New England colonies were unusual in colonial American for the emphasis they placed upon education for male and female children.  Beginning in 1642, the Massachusetts Bay Colony legislators required that all children had to be taught to “read & understand the principles of religion & the capitall lawes of this country” and in 1647 Massachusetts Bay Court required that any town of at least 100 families had to pay for a grammar school (Teaford 290).  Better (or wealthier) students went on to secondary school or perhaps Harvard College.  Even so, many towns found it was cheaper to pay the fine for non compliance than to pay a schoolmaster (Teaford 294-96). The records from Edgartown regarding building a schoolhouse and paying the schoolmaster reveal the costs incurred by towns to meet this standard.

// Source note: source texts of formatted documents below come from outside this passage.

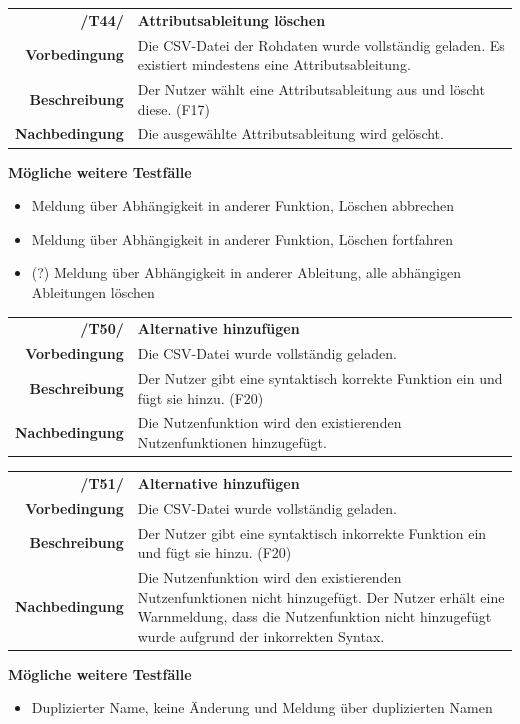 \documentclass{article}
\begin{document}
\begin{table}[H]
\begin{tabularx}{\textwidth}{rX}
\textbf{/T44/}         & \textbf{Attributsableitung löschen} \\
\textbf{Vorbedingung}  & Die CSV-Datei der Rohdaten wurde vollständig geladen. Es existiert mindestens eine Attributsableitung.  \\
\textbf{Beschreibung}  & Der Nutzer wählt eine Attributsableitung aus und löscht diese. (F17) \\
\textbf{Nachbedingung} & Die ausgewählte Attributsableitung wird gelöscht.
\end{tabularx}
\end{table}
\textbf{Mögliche weitere Testfälle}
\begin{itemize}
    \item Meldung über Abhängigkeit in anderer Funktion, Löschen abbrechen
    \item Meldung über Abhängigkeit in anderer Funktion, Löschen fortfahren
    \item (?) Meldung über Abhängigkeit in anderer Ableitung, alle abhängigen Ableitungen löschen
\end{itemize}

\begin{table}[H]
\begin{tabularx}{\textwidth}{rX}
\textbf{/T50/}         & \textbf{Alternative hinzufügen} \\
\textbf{Vorbedingung}  & Die CSV-Datei wurde vollständig geladen.   \\
\textbf{Beschreibung}  & Der Nutzer gibt eine syntaktisch korrekte Funktion ein und fügt sie hinzu. (F20) \\
\textbf{Nachbedingung} & Die Nutzenfunktion wird den existierenden Nutzenfunktionen hinzugefügt.
\end{tabularx}
\end{table}

\begin{table}[H]
\begin{tabularx}{\textwidth}{rX}
\textbf{/T51/}         & \textbf{Alternative hinzufügen} \\
\textbf{Vorbedingung}  & Die CSV-Datei wurde vollständig geladen.   \\
\textbf{Beschreibung}  & Der Nutzer gibt eine syntaktisch inkorrekte Funktion ein und fügt sie hinzu. (F20) \\
\textbf{Nachbedingung} & Die Nutzenfunktion wird den existierenden Nutzenfunktionen nicht hinzugefügt. Der Nutzer erhält eine Warnmeldung, dass die Nutzenfunktion nicht hinzugefügt wurde aufgrund der inkorrekten Syntax.
\end{tabularx}
\end{table}
\textbf{Mögliche weitere Testfälle}
\begin{itemize}
    \item Duplizierter Name, keine Änderung und Meldung über duplizierten Namen
\end{itemize}
\end{document}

SchoolhouseIf towns were required to build schools, they were not required to make them luxurious.  Schoolhouse buildings in colonial New England tended to be “small, mean, and primitive” (Axtell 170).  The schoolhouse in Edgartown was only “twenty feet Long Sixteen wide and Six in ye upright”;  yet it was typical in size of the schools found in the region.  The First School House in Oak Bluff is also standard design:  “frame and clapboard…with perhaps a small loft above the main room” to hang a bell and possibly an “entrance foyer with a closet” (Axtell 170-71).   Windows were small so most of the light came from the fireplace. The layout of the room resembled a miniature meetinghouse, with the schoolmaster taking the place of the pulpit: “Three sides of the room were lined with long plank desks attached to the walls, in front of which the pupils sat—with what acute discomfort we can readily imagine—on backless plank seats, awed side upwards, supported on legs driven into auger holes and often projecting above the planks.  And at the end of the room, opposite the entrance stood the schoolmaster’s large table, the symbol and locus of authority (Axtell 171).

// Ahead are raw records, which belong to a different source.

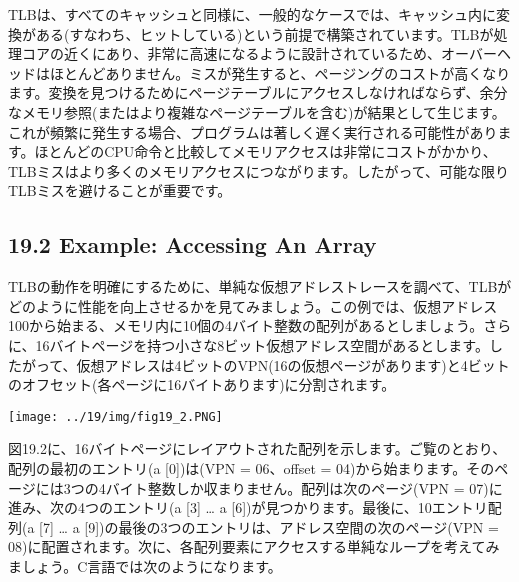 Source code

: TLBは、すべてのキャッシュと同様に、一般的なケースでは、キャッシュ内に変換がある(すなわち、ヒットしている)という前提で構築されています。TLBが処理コアの近くにあり、非常に高速になるように設計されているため、オーバーヘッドはほとんどありません。ミスが発生すると、ページングのコストが高くなります。変換を見つけるためにページテーブルにアクセスしなければならず、余分なメモリ参照(またはより複雑なページテーブルを含む)が結果として生じます。これが頻繁に発生する場合、プログラムは著しく遅く実行される可能性があります。ほとんどのCPU命令と比較してメモリアクセスは非常にコストがかかり、TLBミスはより多くのメモリアクセスにつながります。したがって、可能な限りTLBミスを避けることが重要です。

\hypertarget{example-accessing-an-array}{%
\subsection*{19.2 Example: Accessing An
Array}\label{example-accessing-an-array}}

TLBの動作を明確にするために、単純な仮想アドレストレースを調べて、TLBがどのように性能を向上させるかを見てみましょう。この例では、仮想アドレス100から始まる、メモリ内に10個の4バイト整数の配列があるとしましょう。さらに、16バイトページを持つ小さな8ビット仮想アドレス空間があるとします。したがって、仮想アドレスは4ビットのVPN(16の仮想ページがあります)と4ビットのオフセット(各ページに16バイトあります)に分割されます。

\texttt{[image: ../19/img/fig19\_2.PNG]}

図19.2に、16バイトページにレイアウトされた配列を示します。ご覧のとおり、配列の最初のエントリ(a
{[}0{]})は(VPN = 06、offset =
04)から始まります。そのページには3つの4バイト整数しか収まりません。配列は次のページ(VPN
= 07)に進み、次の4つのエントリ(a {[}3{]} \ldots{} a
{[}6{]})が見つかります。最後に、10エントリ配列(a {[}7{]} \ldots{} a
{[}9{]})の最後の3つのエントリは、アドレス空間の次のページ(VPN =
08)に配置されます。次に、各配列要素にアクセスする単純なループを考えてみましょう。C言語では次のようになります。

\begin{Shaded}
\begin{Highlighting}[]
\NormalTok{;}
\NormalTok{\}}
\end{Highlighting}
\end{Shaded}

The frontispiece to the Primer for the USE of the MOHAWK CHILDREN (1786) reflects the classic arrangement well.  Like swaddling clothes or walking stools, the hard seats and barren interiors were intended to create “upright” citizens out of the animalistic children.  The children were not pampered:  schools were often bitterly cold as parents supplied the wood (Axtell 172).  One eighteenth-century child recalled the prevalence of “blue noses, chattering jaws, and aching toes” (Axtell 171). 

On the island, both whites and Wampanoags served as schoolmasters:  Wampanoag schoolmasters and mistresses included James Sepinnu (IC 73, Indian Schoolmaster/teacher 1659-63) and Mehitable Keape (the daughter of Job Soomannan [IC 51-2, 105, 110-13]) who kept school at Christiantown and whose house was used for worship (Segel & Pierce).